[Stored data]
------------------------------------------------

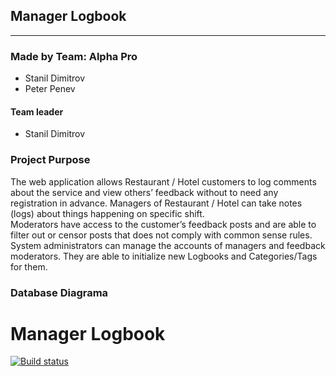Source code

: ## Manager Logbook

----

### Made by Team: Alpha Pro

- Stanil Dimitrov
- Peter Penev

#### Team leader
- Stanil Dimitrov

### Project Purpose
The web application allows Restaurant / Hotel customers to log comments about the service and view others’ feedback without to need any registration in advance. 
Managers of Restaurant / Hotel can take notes (logs) about things happening on specific shift.                        
Moderators have access to the customer’s feedback posts and are able to filter out or censor posts that does not comply with common sense rules.                                                                   
System administrators can manage the accounts of managers and feedback moderators. 
They are able to initialize new Logbooks and Categories/Tags for them. 

### Database Diagrama

# Manager Logbook
[![Build status](https://dev.azure.com/stanildimitrov/Manager%20Logbook/_apis/build/status/ManagerLogbook%20CI)](https://dev.azure.com/stanildimitrov/Manager%20Logbook/_build/latest?definitionId=2)
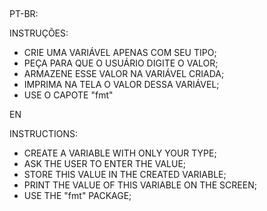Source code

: ##

PT-BR:

INSTRUÇÕES:
- CRIE UMA VARIÁVEL APENAS COM SEU TIPO;
- PEÇA PARA QUE O USUÁRIO DIGITE O VALOR;
- ARMAZENE ESSE VALOR NA VARIÁVEL CRIADA;
- IMPRIMA NA TELA O VALOR DESSA VARIÁVEL;
- USE O CAPOTE "fmt"

EN

INSTRUCTIONS:

- CREATE A VARIABLE WITH ONLY YOUR TYPE;
- ASK THE USER TO ENTER THE VALUE;
- STORE THIS VALUE IN THE CREATED VARIABLE;
- PRINT THE VALUE OF THIS VARIABLE ON THE SCREEN;
- USE THE "fmt" PACKAGE;

##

------------------------------------------------

= Task to carry out =
Of the entries above, repeat exactly the lines from the line with "- PEÇA PARA QUE O USUÁRIO DIGITE O VALOR;" through the line with "- STORE THIS VALUE IN THE CREATED VARIABLE;", both of them included.

= Written solution =
- PEÇA PARA QUE O USUÁRIO DIGITE O VALOR;
- ARMAZENE ESSE VALOR NA VARIÁVEL CRIADA;
- IMPRIMA NA TELA O VALOR DESSA VARIÁVEL;
- USE O CAPOTE "fmt"

EN

INSTRUCTIONS:

- CREATE A VARIABLE WITH ONLY YOUR TYPE;
- ASK THE USER TO ENTER THE VALUE;
- STORE THIS VALUE IN THE CREATED VARIABLE;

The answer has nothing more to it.